Teaching Comparative Government and Politics

Friday, December 18, 2009

Happy New Year

The Islamic New Year is a cultural event which Muslims observe on the first day of Muharram, the first month in the Islamic calendar. Many Muslims use the day to remember the significance of this month, and the Hijra, or migration, Islamic prophet Muhammad made to the city now known as Medina.

The Islamic calendar or Muslim calendar or Hijri calendar (Arabic: التقويم الهجري‎; at-taqwīm al-hijrī; Persian: تقویم هجری قمری ‎ taqwīm-e hejri-ye qamari; Turkish: Hicri Takvim) is a lunar calendar used to date events in many predominantly Muslim countries, and used by Muslims everywhere to determine the proper day on which to celebrate Islamic holy days and festivals. It is a lunar calendar having 12 lunar months in a year of about 354 days.

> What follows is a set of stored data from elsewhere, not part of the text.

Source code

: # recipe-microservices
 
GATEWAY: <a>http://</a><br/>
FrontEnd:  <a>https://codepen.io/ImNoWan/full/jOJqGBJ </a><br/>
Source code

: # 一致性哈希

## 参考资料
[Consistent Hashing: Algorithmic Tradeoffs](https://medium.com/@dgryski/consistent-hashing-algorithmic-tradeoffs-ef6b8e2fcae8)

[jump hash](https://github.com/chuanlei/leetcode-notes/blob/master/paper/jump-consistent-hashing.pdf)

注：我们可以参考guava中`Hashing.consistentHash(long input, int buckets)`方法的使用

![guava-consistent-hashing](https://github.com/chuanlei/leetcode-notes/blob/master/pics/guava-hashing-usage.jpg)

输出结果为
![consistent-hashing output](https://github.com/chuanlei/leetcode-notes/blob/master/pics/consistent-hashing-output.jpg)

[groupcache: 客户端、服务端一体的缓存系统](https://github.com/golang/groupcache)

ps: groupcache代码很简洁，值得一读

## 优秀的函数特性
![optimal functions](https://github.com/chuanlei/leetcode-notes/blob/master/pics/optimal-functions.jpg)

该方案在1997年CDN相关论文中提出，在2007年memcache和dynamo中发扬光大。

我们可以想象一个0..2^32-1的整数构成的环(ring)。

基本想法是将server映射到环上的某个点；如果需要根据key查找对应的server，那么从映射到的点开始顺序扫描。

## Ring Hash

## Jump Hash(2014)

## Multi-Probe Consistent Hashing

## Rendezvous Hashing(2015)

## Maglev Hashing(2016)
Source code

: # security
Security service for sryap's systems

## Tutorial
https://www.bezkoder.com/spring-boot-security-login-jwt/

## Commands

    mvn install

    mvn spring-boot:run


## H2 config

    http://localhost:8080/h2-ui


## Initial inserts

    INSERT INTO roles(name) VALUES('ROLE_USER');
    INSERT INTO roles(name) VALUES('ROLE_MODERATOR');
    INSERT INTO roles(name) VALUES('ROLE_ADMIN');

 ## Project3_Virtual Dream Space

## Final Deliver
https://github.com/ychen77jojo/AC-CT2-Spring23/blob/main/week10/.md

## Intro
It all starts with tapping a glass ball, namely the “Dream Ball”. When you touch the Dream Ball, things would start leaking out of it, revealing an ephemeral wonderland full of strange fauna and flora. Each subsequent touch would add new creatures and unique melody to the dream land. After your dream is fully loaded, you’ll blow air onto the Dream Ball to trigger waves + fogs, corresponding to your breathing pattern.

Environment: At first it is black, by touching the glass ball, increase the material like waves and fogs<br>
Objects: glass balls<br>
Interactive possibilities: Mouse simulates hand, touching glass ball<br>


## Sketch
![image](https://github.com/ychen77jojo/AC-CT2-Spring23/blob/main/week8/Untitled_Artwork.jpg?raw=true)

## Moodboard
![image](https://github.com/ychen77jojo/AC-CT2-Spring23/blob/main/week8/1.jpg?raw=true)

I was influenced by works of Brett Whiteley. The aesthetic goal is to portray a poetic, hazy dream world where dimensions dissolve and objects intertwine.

Because this lunar year is about 11 days shorter than the solar year, Islamic holy days, although celebrated on fixed dates in their own calendar, usually shift 11 days earlier each successive solar year, such as a year of the Gregorian calendar. Islamic years are also called Hijra years because the first year was the year during which the Hijra occurred—Islamic prophet Muhammad's emigration from Mecca to Medina. Thus each numbered year is designated either H or AH, the latter being the initials of the Latin anno Hegirae (in the year of the Hijra).

The current Islamic Year is 1431 AH.